§ MATERIALS PROVIDED:
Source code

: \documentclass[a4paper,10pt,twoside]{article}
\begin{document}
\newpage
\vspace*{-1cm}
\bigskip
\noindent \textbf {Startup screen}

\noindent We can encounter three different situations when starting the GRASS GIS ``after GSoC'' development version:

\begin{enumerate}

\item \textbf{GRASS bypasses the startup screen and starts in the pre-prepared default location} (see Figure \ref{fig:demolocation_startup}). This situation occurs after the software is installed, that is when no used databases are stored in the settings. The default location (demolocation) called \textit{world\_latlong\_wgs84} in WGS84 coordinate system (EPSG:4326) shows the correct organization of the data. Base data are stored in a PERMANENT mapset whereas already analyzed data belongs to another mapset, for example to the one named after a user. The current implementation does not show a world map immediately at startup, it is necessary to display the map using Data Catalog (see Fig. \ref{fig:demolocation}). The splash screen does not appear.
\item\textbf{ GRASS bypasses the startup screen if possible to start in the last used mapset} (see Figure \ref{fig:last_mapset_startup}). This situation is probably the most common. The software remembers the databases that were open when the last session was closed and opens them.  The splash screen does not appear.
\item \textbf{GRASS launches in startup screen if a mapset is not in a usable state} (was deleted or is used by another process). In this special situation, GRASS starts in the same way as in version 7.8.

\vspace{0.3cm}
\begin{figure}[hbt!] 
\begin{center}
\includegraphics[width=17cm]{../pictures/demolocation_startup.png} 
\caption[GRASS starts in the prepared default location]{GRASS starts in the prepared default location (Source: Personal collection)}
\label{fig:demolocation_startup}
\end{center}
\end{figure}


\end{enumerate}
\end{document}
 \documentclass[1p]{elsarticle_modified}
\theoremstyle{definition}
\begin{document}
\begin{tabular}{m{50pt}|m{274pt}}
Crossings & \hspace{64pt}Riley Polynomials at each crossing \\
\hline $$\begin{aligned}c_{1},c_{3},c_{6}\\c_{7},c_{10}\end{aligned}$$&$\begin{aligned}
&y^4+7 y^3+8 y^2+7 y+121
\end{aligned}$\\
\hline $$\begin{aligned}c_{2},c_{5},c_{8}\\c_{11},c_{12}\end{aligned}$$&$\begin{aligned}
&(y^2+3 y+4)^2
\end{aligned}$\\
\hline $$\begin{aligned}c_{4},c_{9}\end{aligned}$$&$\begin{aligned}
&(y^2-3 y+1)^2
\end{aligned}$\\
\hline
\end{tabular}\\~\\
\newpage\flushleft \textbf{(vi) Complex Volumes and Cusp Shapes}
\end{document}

§ TASK BRIEF: From the data, collect all lines where the string "begin" appears.

§ SOLUTION TO THIS EXERCISE:
\begin{document}
\begin{enumerate}
\begin{figure}[hbt!] 
\begin{center}
\begin{document}
\begin{tabular}{m{50pt}|m{274pt}}
\hline $$\begin{aligned}c_{1},c_{3},c_{6}\\c_{7},c_{10}\end{aligned}$$&$\begin{aligned}
\hline $$\begin{aligned}c_{2},c_{5},c_{8}\\c_{11},c_{12}\end{aligned}$$&$\begin{aligned}
\hline $$\begin{aligned}c_{4},c_{9}\end{aligned}$$&$\begin{aligned}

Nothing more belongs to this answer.